A big issue for my latest training experiments was the training speed. When an 8-layer VGG was trained with dropout, even 8 epochs did not really seem sufficient. This is exactly the context in which batch normalization was invented. Batch normalization is a technique that allows to speed up the training a lot and often drop regularization. It works as follows:

for each minibatch, the inputs of each unit are shifted and rescaled to look like if they are coming from a Gaussian $\mathcal{N}(0, 1)$
the transformed inputs are shifted and scaled again, but this time with trainable scaling and shift parameters $\gamma$ and $\beta$ respectively. This makes the next layer “feel” that its inputs are coming from a distribution $\mathcal{N}(\beta, \gamma)$ that it prefers.
running averages of per-batch statistics are kept to become a part of the final trained network

I tried two variants of batch norm: mean-only version, that only shifts the data, and the full one. The results are… overwhelming, let’s say:

batch_norm1

BOOM, applying batch normalization to my 8-layer VGG network brings me almost as far as additional data augmentation combined with dropout do. It is interesting however, that in the very beginning of the training the batch normalized network performs worse.
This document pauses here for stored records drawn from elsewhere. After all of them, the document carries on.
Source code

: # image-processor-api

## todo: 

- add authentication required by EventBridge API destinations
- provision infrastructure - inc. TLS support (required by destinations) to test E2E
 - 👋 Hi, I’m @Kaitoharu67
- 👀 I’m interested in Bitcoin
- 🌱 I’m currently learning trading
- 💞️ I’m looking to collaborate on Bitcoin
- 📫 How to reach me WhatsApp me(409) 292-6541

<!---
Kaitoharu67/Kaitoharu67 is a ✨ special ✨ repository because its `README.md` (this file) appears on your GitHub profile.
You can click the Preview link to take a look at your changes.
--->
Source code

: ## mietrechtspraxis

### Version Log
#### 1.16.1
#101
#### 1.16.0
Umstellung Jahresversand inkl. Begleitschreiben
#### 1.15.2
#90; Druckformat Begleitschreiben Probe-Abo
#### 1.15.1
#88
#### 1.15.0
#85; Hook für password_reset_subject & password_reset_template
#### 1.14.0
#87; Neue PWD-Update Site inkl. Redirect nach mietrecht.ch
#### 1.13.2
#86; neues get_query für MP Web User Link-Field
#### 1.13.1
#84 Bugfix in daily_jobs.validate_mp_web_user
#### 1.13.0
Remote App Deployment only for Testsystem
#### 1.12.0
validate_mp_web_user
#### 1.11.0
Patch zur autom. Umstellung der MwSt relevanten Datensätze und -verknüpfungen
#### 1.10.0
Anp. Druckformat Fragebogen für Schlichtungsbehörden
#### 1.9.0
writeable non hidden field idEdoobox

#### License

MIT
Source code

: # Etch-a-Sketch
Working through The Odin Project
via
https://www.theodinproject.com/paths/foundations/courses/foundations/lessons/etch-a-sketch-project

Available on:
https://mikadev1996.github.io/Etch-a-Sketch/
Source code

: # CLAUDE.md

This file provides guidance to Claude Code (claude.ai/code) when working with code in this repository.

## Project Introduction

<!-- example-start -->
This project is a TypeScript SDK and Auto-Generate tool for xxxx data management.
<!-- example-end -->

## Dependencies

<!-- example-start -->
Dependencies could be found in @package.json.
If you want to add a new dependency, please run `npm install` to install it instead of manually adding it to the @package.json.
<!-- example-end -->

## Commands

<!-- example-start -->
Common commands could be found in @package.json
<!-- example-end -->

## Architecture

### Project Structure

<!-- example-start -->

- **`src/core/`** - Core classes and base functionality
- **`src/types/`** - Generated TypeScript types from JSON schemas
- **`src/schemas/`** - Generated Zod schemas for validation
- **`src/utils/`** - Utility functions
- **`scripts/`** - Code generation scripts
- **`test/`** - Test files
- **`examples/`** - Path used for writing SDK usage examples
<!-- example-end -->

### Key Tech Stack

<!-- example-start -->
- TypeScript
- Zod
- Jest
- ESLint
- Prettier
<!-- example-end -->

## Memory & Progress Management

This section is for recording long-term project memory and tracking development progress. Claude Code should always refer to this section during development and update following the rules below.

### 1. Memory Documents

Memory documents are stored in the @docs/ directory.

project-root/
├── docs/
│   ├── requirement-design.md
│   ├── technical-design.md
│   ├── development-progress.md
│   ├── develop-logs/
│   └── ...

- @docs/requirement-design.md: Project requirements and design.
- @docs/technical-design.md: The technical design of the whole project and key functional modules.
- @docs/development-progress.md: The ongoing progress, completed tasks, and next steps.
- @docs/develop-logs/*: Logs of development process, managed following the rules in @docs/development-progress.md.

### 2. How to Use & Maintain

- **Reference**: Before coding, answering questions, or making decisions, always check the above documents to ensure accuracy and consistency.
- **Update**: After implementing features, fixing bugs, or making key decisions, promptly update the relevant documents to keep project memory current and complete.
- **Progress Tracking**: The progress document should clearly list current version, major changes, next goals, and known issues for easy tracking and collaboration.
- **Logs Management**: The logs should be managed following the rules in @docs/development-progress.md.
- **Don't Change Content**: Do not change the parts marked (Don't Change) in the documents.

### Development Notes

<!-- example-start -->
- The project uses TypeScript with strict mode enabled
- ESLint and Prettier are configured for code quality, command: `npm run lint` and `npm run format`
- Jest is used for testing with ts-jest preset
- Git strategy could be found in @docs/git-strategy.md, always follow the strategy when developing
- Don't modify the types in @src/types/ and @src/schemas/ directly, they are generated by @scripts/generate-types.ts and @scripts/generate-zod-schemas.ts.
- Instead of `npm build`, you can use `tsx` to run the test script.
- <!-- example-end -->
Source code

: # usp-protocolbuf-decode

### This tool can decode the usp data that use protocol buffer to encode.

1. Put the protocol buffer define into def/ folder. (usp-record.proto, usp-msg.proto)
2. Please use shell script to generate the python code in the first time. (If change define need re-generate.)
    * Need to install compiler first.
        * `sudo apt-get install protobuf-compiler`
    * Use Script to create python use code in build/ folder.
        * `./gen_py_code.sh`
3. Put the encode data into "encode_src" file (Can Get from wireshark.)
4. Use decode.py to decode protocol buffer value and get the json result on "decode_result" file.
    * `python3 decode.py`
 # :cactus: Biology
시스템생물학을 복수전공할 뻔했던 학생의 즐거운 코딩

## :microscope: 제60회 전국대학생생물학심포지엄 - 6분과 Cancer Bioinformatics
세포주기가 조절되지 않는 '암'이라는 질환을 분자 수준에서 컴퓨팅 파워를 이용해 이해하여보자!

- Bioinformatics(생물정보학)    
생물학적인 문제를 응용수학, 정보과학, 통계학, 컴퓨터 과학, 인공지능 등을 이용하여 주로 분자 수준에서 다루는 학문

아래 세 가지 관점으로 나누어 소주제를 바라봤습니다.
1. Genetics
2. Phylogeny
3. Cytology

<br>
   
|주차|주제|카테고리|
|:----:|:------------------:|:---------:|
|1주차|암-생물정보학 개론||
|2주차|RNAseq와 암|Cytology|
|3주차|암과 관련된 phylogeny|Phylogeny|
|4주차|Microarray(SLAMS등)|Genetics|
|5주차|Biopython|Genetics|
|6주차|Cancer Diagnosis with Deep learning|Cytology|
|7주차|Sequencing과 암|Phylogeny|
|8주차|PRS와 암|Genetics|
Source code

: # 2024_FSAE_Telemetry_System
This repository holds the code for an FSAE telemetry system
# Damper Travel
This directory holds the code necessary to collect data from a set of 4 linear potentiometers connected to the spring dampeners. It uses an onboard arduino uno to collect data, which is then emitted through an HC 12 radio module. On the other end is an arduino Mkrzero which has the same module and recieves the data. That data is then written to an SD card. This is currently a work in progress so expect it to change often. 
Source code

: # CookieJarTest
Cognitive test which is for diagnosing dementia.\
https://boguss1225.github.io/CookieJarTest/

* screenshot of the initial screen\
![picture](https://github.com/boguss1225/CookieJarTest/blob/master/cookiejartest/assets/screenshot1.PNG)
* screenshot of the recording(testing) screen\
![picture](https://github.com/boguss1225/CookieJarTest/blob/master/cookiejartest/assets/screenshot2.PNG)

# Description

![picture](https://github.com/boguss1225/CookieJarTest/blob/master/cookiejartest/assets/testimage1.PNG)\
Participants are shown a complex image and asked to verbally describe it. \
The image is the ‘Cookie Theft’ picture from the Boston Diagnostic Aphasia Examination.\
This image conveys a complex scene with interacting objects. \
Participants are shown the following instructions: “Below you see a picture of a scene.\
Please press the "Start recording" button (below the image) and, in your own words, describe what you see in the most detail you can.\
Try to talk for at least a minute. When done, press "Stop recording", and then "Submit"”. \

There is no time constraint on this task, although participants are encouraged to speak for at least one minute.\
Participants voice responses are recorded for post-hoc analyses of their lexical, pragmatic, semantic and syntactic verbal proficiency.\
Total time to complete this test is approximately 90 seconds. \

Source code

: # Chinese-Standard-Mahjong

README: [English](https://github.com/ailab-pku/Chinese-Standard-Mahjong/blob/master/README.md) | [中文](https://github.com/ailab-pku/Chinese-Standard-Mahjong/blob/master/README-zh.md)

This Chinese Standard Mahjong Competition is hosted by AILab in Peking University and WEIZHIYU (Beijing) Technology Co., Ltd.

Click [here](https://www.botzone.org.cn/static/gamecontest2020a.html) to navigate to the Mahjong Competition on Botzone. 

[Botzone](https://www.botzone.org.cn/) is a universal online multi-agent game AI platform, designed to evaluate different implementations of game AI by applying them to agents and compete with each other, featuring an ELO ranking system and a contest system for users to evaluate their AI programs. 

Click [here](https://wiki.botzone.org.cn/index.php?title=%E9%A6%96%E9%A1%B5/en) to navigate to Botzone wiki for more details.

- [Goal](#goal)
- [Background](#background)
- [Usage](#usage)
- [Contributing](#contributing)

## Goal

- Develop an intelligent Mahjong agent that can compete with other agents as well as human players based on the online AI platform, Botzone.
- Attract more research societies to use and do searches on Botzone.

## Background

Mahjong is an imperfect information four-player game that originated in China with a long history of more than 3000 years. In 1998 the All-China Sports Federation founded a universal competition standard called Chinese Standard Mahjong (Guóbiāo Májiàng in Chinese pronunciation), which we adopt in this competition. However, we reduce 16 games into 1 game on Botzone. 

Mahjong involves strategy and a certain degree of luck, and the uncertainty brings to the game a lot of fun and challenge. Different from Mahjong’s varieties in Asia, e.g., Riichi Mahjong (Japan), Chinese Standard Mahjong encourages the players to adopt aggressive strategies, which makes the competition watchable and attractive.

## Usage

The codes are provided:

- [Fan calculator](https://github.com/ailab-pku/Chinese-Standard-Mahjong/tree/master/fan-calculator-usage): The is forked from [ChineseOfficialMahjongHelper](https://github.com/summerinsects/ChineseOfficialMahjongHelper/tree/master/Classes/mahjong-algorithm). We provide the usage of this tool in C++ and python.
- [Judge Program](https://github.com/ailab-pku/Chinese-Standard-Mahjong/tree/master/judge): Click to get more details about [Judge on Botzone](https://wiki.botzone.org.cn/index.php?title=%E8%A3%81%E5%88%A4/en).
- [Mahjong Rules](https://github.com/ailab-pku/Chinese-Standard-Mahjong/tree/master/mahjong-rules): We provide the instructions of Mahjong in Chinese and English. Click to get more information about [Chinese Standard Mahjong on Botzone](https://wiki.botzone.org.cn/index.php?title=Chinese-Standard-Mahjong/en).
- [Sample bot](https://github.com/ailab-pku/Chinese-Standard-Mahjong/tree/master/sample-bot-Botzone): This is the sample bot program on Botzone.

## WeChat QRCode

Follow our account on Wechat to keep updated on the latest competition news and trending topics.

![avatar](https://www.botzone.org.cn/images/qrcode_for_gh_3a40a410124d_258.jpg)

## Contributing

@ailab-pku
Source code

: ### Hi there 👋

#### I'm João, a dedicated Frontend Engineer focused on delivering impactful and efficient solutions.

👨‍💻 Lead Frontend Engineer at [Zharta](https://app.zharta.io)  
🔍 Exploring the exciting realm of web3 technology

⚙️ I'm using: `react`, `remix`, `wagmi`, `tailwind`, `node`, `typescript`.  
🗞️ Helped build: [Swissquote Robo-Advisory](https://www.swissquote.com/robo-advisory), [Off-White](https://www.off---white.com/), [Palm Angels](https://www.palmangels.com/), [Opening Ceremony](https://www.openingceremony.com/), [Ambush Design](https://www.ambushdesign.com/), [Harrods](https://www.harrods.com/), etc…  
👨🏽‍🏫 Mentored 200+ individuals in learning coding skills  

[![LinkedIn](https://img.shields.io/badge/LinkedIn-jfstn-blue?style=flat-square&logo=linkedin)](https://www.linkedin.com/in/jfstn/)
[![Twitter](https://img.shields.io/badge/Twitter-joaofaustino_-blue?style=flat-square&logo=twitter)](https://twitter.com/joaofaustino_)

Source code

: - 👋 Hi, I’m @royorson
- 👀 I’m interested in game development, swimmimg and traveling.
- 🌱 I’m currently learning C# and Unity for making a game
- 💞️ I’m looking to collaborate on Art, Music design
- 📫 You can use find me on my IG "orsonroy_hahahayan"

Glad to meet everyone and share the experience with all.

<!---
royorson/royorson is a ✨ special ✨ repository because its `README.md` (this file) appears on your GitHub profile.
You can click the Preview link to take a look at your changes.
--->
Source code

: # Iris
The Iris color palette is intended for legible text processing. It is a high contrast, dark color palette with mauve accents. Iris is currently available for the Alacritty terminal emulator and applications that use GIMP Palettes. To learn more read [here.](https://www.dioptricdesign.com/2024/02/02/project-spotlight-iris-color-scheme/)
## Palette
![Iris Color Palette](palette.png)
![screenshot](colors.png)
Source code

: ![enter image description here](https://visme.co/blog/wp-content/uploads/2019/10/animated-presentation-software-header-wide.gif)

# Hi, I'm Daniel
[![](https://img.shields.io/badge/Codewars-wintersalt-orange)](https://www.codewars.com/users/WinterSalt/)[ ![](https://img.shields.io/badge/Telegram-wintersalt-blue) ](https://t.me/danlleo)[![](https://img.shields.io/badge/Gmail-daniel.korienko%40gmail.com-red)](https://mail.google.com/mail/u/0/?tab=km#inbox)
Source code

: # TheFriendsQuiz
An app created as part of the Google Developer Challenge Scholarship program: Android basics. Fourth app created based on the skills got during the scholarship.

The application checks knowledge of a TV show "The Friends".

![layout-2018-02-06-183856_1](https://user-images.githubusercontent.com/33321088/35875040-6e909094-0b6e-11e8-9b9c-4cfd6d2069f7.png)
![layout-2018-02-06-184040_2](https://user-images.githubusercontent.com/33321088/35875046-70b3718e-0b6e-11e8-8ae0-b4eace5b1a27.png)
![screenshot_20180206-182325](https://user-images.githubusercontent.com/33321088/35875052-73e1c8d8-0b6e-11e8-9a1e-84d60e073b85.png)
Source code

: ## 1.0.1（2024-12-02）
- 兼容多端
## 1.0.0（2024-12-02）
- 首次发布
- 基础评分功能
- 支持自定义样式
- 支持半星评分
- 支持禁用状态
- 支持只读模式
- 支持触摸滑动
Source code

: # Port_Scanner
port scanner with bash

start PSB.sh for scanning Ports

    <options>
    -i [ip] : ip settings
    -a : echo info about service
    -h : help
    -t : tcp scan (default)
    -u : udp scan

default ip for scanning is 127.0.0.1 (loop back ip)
Here is my of understanding what’s going on: with my rather small batch size of 100 a lot of noise is introduced into the training procedure. This is a great regularizer, but it also hurts the normalization machinery a bit.

Finally, I tried to combine batch normalization with my data augmenation and dropout:

batch_norm2

The mean-only batch norm feels much better in the presence of random cropping and provides me with the new champion (95.9% on the validation set, 95.28% on the test set). Adding dropout slows down training a lot for the mean-only version and drives the full batch norm crazy.